O estudo reuniu um grupo de 37 crianças de diversos estados do país para avaliar o acometimento e sua provável relação com o Zika vírus. Dois bebês, no entanto, foram excluídos do conjunto, pois concluiu-se que a origem da condição não estava ligada ao vírus: um tinha uma alteração genética e o outro apresentou infecção por citomegalovírus.
Além das 26 (74%) mães de crianças com microcefalia que apresentaram vermelhidão no corpo durante o primeiro ou segundo trimestre, todas as mulheres confirmaram que, durante a gestação, moravam ou visitaram regiões onde há histórico de Zika vírus, incluindo aquelas que não tiveram manchas vermelhas ou outros sintomas característicos da doença. Além disso, 25 crianças foram diagnosticadas com microcefalia grave – com o perímetro cefálico três vezes menor do que o padrão para o sexo e idade gestacional; 17 (49%) tinham pelo menos uma anomalia neurológica; e dentre as 27 crianças submetidas a um exame de neuroimagem (tomografia ou ultrassonografia), todas foram diagnosticadas com algum tipo de anomalia em sistema nervoso central.
O estudo também mostrou que quatro (11%) bebês tinham contraturas congênitas (artogripose) e 11 (31%) registraram excesso de pele no crânio, o que, segundo a médica e geneticista do IFF Dafne Horovitz, sugere que o feto sofreu um estresse ainda no útero da mãe, interrompendo o seu desenvolvimento normal.

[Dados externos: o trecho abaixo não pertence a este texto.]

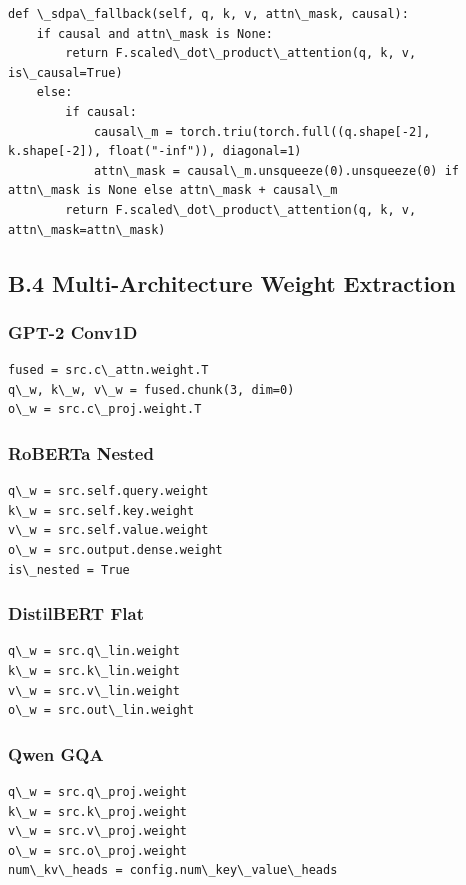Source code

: \begin{lstlisting}
def \_sdpa\_fallback(self, q, k, v, attn\_mask, causal):
    if causal and attn\_mask is None:
        return F.scaled\_dot\_product\_attention(q, k, v, is\_causal=True)
    else:
        if causal:
            causal\_m = torch.triu(torch.full((q.shape[-2], k.shape[-2]), float("-inf")), diagonal=1)
            attn\_mask = causal\_m.unsqueeze(0).unsqueeze(0) if attn\_mask is None else attn\_mask + causal\_m
        return F.scaled\_dot\_product\_attention(q, k, v, attn\_mask=attn\_mask)
\end{lstlisting}

\subsection{B.4 Multi-Architecture Weight Extraction}

\subsubsection{GPT-2 Conv1D}
\begin{lstlisting}
fused = src.c\_attn.weight.T
q\_w, k\_w, v\_w = fused.chunk(3, dim=0)
o\_w = src.c\_proj.weight.T
\end{lstlisting}

\subsubsection{RoBERTa Nested}
\begin{lstlisting}
q\_w = src.self.query.weight
k\_w = src.self.key.weight
v\_w = src.self.value.weight
o\_w = src.output.dense.weight
is\_nested = True
\end{lstlisting}

\subsubsection{DistilBERT Flat}
\begin{lstlisting}
q\_w = src.q\_lin.weight
k\_w = src.k\_lin.weight
v\_w = src.v\_lin.weight
o\_w = src.out\_lin.weight
\end{lstlisting}

\subsubsection{Qwen GQA}
\begin{lstlisting}
q\_w = src.q\_proj.weight
k\_w = src.k\_proj.weight
v\_w = src.v\_proj.weight
o\_w = src.o\_proj.weight
num\_kv\_heads = config.num\_key\_value\_heads
\end{lstlisting}

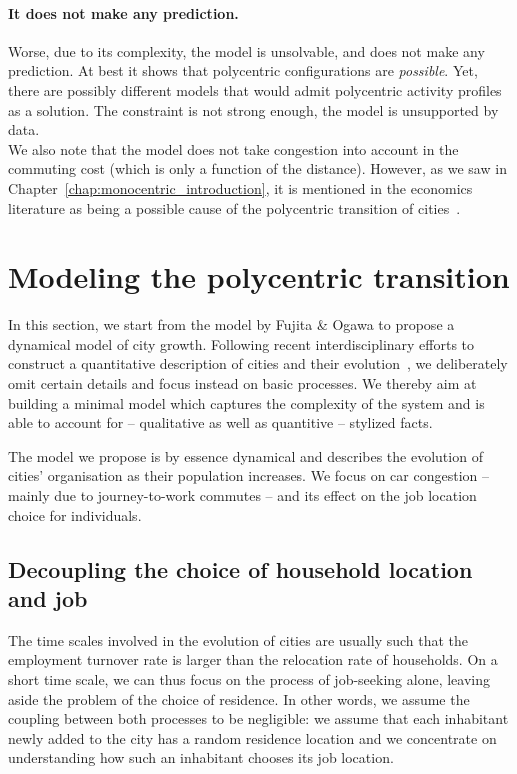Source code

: \paragraph{It does not make any prediction.} Worse, due to its complexity, the
model is unsolvable, and does not make any prediction. At best it shows that
polycentric configurations are \emph{possible}. Yet, there are possibly
different models that would admit polycentric activity profiles as a solution.
The constraint is not strong enough, the model is unsupported by data.\\ 

We also note that the model does not take congestion into account in the
commuting cost (which is only a function of the distance). However, as we saw in
Chapter~\ref{chap:monocentric_introduction}, it is
mentioned in the economics literature as being a possible cause of the
polycentric transition of cities~\cite{McMillen:2003}. 


\section{Modeling the polycentric transition}
\label{sec:an_out_of_equilibrium_model_}

In this section, we start from the model by Fujita \& Ogawa to propose a
dynamical model of city growth. Following recent interdisciplinary efforts to
construct a quantitative description of cities and their
evolution~\cite{Makse:1995,Zanette:1997,Marsili:1998,Bettencourt:2007,Batty:2008},
we deliberately omit certain details and focus instead on basic processes. We
thereby aim at building a minimal model which captures the complexity of the
system and is able to account for -- qualitative as well as quantitive -- stylized
facts.  

The model we propose is by essence dynamical and describes the evolution
of cities' organisation as their population increases. We focus on car
congestion -- mainly due to journey-to-work commutes -- and its effect on the
job location choice for individuals.\\

\subsection{Decoupling the choice of household location and job}
\label{sub:decoupling_the_choice_of_household_and_job}

The time scales involved in the evolution of cities are usually such that the
employment turnover rate is larger than the relocation rate of households. On a
short time scale, we can thus focus on the process of job-seeking alone, leaving
aside the problem of the choice of residence. In other words, we assume the
coupling between both processes to be negligible: we assume that each inhabitant
newly added to the city has a random residence location and we concentrate on
understanding how such an inhabitant chooses its job location.\\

Ainda de acordo com o artigo, o resultado dos testes em todo o grupo de crianças foi negativo quanto a sífilis, toxoplasmose, rubéola, citomegalovírus e herpes.

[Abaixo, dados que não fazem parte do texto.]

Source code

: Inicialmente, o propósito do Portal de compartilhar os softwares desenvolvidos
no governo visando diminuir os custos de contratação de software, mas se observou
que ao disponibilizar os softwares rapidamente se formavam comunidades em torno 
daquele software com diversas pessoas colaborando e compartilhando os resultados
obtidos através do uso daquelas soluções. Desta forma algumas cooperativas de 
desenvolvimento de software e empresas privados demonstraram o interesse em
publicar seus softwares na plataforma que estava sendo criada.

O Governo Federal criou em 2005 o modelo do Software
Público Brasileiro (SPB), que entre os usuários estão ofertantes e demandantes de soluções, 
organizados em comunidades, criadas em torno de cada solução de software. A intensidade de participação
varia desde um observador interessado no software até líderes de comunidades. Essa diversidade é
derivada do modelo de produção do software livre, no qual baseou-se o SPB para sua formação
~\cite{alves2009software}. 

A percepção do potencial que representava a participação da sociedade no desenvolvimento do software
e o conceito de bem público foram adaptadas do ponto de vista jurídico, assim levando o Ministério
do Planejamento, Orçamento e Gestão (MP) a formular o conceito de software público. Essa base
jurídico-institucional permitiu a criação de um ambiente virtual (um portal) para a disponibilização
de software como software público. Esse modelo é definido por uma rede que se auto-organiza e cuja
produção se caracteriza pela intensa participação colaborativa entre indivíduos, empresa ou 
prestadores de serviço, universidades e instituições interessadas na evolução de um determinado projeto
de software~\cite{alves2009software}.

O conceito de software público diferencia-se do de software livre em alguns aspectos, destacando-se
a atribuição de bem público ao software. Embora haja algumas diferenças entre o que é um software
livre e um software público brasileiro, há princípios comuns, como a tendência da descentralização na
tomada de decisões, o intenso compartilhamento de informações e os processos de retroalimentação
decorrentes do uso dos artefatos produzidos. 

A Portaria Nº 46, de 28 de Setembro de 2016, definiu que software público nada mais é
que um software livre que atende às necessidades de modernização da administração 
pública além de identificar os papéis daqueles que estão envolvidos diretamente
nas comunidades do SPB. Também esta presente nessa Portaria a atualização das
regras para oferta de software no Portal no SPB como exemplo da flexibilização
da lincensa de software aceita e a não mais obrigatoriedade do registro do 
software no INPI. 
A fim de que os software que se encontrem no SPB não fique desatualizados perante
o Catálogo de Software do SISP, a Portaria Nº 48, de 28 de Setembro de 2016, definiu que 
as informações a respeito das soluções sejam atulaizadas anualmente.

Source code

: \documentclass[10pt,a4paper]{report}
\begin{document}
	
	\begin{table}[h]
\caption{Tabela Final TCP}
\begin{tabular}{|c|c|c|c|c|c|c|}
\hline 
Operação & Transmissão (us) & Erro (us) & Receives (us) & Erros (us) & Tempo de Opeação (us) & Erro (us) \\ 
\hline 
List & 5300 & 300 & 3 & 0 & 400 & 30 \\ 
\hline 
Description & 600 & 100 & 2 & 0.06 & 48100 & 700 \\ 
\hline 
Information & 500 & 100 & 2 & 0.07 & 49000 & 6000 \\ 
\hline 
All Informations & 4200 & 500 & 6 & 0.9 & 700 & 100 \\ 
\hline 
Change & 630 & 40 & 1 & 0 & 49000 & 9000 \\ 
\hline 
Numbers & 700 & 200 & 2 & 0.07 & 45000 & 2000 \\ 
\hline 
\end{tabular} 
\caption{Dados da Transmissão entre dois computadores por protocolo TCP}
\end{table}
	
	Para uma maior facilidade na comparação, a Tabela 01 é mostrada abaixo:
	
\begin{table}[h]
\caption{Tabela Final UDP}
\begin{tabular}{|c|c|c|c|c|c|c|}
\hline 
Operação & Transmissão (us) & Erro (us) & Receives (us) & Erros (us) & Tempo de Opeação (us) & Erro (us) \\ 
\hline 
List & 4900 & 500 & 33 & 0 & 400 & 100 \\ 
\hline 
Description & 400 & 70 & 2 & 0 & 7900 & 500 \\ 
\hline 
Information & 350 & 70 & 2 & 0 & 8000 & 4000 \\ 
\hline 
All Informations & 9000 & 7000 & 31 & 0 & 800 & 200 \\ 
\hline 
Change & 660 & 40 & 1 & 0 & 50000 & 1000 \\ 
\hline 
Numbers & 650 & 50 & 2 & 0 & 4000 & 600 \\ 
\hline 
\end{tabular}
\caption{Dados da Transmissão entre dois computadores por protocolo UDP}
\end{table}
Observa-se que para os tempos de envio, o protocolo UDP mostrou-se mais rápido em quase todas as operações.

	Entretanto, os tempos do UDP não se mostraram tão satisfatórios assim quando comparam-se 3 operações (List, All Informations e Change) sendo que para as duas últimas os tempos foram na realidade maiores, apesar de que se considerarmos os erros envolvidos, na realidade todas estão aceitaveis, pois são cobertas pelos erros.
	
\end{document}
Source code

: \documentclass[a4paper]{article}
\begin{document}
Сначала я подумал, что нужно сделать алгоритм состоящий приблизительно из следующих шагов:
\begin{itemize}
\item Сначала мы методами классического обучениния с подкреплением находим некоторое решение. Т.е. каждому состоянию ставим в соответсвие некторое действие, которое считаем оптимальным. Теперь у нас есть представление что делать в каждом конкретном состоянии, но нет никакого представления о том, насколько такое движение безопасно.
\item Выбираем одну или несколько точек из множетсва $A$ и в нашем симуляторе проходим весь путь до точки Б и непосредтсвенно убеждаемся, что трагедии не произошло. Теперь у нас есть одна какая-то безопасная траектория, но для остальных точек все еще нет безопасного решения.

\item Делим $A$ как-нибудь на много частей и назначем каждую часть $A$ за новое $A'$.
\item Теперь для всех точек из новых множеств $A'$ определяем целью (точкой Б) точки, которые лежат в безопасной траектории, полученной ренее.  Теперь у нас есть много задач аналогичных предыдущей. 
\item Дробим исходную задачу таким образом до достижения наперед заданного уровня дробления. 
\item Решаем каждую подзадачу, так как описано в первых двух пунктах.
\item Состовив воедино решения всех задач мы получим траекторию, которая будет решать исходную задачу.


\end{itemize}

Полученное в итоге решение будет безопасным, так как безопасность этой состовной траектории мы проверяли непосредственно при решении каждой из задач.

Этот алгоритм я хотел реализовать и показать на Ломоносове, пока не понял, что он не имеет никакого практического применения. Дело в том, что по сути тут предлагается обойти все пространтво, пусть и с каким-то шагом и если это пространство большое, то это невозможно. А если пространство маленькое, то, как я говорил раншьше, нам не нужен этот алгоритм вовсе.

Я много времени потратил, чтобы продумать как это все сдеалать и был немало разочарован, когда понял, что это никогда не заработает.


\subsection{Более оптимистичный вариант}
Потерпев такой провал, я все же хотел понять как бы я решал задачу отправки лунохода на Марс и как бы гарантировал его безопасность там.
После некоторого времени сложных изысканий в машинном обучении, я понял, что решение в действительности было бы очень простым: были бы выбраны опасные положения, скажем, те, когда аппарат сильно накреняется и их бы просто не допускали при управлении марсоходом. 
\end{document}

Segundo a médica geneticista Dafne Horovitz, os pesquisadores continuarão analisando novos casos, mas ainda há dificuldades. “É difícil detectar microcefalia no âmbito da saúde pública com os instrumentos de registro disponíveis, e a gente depende da descrição dos médicos. Quando o bebê nasce, marca-se apenas ‘sim’ ou ‘não’ na questão sobre malformações. Na declaração de nascido vivo não existe um espaço para o registro do perímetro cefálico”, explica. Além da questão do registro, os métodos laboratoriais para confirmação da infecção por Zika não estão amplamente disponíveis e não são os ideais para determinar se o caso configura de fato uma infecção congênita pelo vírus.
Devido às limitações, serão necessários mais estudos para confirmar a associação entre a microcefalia e a infecção por Zika vírus durante a gravidez, além de entender melhor se há outras adversidades que podem estar associadas à infecção. Enquanto isso, o Ministério da Saúde aumentou os esforços para eliminar os criadouros de mosquitos e fez novas recomendações para a proteção da população, principalmente em gestantes, como o uso de repelentes e calças e blusas de manga longa, redes de proteção em casa e ações para impedir que o mosquito se prolifere.